Please output the listing exactly as it stands, but omit any images.
◇ ◇ ◇ ◇ ◇ ◇ ◇
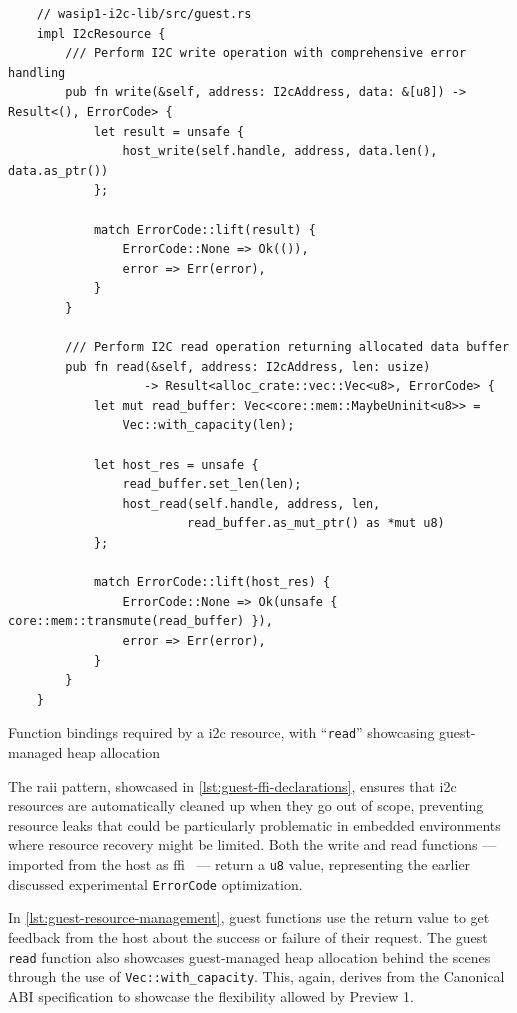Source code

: \begin{listing}[H]
    \begin{verbatim}
    // wasip1-i2c-lib/src/guest.rs
    impl I2cResource {
        /// Perform I2C write operation with comprehensive error handling
        pub fn write(&self, address: I2cAddress, data: &[u8]) -> Result<(), ErrorCode> {
            let result = unsafe {
                host_write(self.handle, address, data.len(), data.as_ptr())
            };
            
            match ErrorCode::lift(result) {
                ErrorCode::None => Ok(()),
                error => Err(error),
            }
        }
    
        /// Perform I2C read operation returning allocated data buffer
        pub fn read(&self, address: I2cAddress, len: usize) 
                   -> Result<alloc_crate::vec::Vec<u8>, ErrorCode> {
            let mut read_buffer: Vec<core::mem::MaybeUninit<u8>> = 
                Vec::with_capacity(len);
    
            let host_res = unsafe {
                read_buffer.set_len(len);
                host_read(self.handle, address, len, 
                         read_buffer.as_mut_ptr() as *mut u8)
            };
    
            match ErrorCode::lift(host_res) {
                ErrorCode::None => Ok(unsafe { core::mem::transmute(read_buffer) }),
                error => Err(error),
            }
        }
    }
    \end{verbatim}
    \caption{Function bindings required by a \acrshort{i2c} resource, with ``\texttt{read}'' showcasing guest-managed heap allocation}
    \label{lst:guest-resource-management}
\end{listing}

The \acrshort{raii} pattern, showcased in \autoref{lst:guest-ffi-declarations}, ensures that \acrshort{i2c} resources are automatically cleaned up when they go out of scope, preventing resource leaks that could be particularly problematic in embedded environments where resource recovery might be limited. Both the write and read functions --- imported from the host as \acrfull{ffi}~\cite{ffi_wiki} --- return a \texttt{u8} value, representing the earlier discussed experimental \texttt{ErrorCode} optimization.

In \autoref{lst:guest-resource-management}, guest functions use the return value to get feedback from the host about the success or failure of their request. The guest \texttt{read} function also showcases guest-managed heap allocation behind the scenes through the use of \texttt{Vec::with\_capacity}. This, again, derives from the Canonical ABI specification to showcase the flexibility allowed by Preview 1.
◇ ◇ ◇ ◇ ◇ ◇ ◇
[SOLUTION BELOW]
Source code

: \begin{listing}[H]
    \begin{verbatim}
    // wasip1-i2c-lib/src/guest.rs
    impl I2cResource {
        /// Perform I2C write operation with comprehensive error handling
        pub fn write(&self, address: I2cAddress, data: &[u8]) -> Result<(), ErrorCode> {
            let result = unsafe {
                host_write(self.handle, address, data.len(), data.as_ptr())
            };
            
            match ErrorCode::lift(result) {
                ErrorCode::None => Ok(()),
                error => Err(error),
            }
        }
    
        /// Perform I2C read operation returning allocated data buffer
        pub fn read(&self, address: I2cAddress, len: usize) 
                   -> Result<alloc_crate::vec::Vec<u8>, ErrorCode> {
            let mut read_buffer: Vec<core::mem::MaybeUninit<u8>> = 
                Vec::with_capacity(len);
    
            let host_res = unsafe {
                read_buffer.set_len(len);
                host_read(self.handle, address, len, 
                         read_buffer.as_mut_ptr() as *mut u8)
            };
    
            match ErrorCode::lift(host_res) {
                ErrorCode::None => Ok(unsafe { core::mem::transmute(read_buffer) }),
                error => Err(error),
            }
        }
    }
    \end{verbatim}
    \caption{Function bindings required by a \acrshort{i2c} resource, with ``\texttt{read}'' showcasing guest-managed heap allocation}
    \label{lst:guest-resource-management}
\end{listing}

The \acrshort{raii} pattern, showcased in \autoref{lst:guest-ffi-declarations}, ensures that \acrshort{i2c} resources are automatically cleaned up when they go out of scope, preventing resource leaks that could be particularly problematic in embedded environments where resource recovery might be limited. Both the write and read functions --- imported from the host as \acrfull{ffi}~\cite{ffi_wiki} --- return a \texttt{u8} value, representing the earlier discussed experimental \texttt{ErrorCode} optimization.

In \autoref{lst:guest-resource-management}, guest functions use the return value to get feedback from the host about the success or failure of their request. The guest \texttt{read} function also showcases guest-managed heap allocation behind the scenes through the use of \texttt{Vec::with\_capacity}. This, again, derives from the Canonical ABI specification to showcase the flexibility allowed by Preview 1.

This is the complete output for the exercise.